## PROBLEM REQUIREMENTS
Each line with the word "Menu" must appear in the answer, copied from the records.

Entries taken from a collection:
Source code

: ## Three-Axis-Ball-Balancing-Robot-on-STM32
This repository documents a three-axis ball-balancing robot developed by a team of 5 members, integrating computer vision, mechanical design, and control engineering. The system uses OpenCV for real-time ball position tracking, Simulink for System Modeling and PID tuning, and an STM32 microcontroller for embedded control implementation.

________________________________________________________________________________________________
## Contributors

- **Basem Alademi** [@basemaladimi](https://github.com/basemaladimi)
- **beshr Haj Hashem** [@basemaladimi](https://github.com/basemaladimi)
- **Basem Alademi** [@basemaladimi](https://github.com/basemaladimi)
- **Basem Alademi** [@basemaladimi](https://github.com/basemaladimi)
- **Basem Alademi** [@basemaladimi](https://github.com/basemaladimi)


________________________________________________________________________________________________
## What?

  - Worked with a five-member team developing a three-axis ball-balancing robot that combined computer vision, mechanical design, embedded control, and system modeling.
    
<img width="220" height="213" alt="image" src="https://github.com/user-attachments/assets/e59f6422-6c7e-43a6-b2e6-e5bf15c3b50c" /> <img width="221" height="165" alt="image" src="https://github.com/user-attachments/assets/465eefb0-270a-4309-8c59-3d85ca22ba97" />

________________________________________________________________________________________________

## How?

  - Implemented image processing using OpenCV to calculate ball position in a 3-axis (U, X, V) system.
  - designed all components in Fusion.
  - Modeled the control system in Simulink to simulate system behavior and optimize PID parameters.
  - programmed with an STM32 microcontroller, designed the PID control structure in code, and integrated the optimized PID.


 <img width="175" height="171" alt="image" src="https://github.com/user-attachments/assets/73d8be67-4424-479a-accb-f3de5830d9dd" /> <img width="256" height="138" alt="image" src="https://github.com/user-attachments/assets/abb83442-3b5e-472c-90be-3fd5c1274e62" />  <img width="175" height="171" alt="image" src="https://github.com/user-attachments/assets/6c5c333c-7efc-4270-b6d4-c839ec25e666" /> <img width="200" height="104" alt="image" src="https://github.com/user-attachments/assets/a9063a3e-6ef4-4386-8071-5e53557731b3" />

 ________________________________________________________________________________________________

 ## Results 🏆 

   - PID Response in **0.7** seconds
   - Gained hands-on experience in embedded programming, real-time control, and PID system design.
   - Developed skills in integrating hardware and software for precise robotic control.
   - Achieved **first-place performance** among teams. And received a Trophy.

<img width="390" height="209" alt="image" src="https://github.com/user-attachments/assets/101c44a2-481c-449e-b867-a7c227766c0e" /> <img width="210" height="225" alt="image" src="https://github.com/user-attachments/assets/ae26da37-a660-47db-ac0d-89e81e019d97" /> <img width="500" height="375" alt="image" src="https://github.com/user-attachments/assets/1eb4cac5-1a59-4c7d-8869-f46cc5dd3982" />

* * *

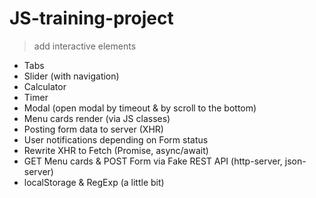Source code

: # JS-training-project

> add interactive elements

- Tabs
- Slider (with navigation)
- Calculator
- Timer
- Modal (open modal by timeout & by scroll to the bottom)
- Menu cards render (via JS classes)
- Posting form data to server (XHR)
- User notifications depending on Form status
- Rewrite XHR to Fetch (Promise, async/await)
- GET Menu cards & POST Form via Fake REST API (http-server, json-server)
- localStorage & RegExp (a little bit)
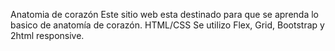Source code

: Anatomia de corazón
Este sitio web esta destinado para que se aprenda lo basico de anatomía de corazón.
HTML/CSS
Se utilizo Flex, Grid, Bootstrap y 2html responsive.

* * *

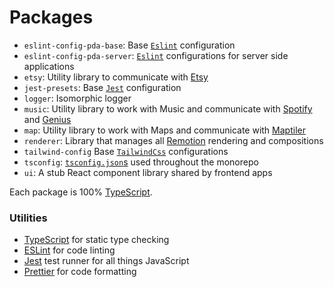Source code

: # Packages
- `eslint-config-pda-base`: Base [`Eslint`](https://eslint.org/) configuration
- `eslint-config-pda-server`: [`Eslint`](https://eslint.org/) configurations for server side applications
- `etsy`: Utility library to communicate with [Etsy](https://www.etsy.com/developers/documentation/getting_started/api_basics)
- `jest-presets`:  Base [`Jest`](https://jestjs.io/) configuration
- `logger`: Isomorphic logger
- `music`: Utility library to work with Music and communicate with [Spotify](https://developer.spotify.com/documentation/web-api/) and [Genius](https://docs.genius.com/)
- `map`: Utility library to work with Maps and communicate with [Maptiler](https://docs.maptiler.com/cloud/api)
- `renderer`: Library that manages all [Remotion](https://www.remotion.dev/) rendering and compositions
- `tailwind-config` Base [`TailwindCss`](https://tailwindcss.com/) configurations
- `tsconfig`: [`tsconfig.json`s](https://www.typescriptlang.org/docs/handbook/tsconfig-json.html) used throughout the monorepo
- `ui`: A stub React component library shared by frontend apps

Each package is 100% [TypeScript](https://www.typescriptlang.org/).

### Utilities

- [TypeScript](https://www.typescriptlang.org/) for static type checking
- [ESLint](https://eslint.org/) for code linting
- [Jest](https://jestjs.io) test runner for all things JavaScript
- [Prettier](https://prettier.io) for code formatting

## ANSWER SPACE
- Menu cards render (via JS classes)
- GET Menu cards & POST Form via Fake REST API (http-server, json-server)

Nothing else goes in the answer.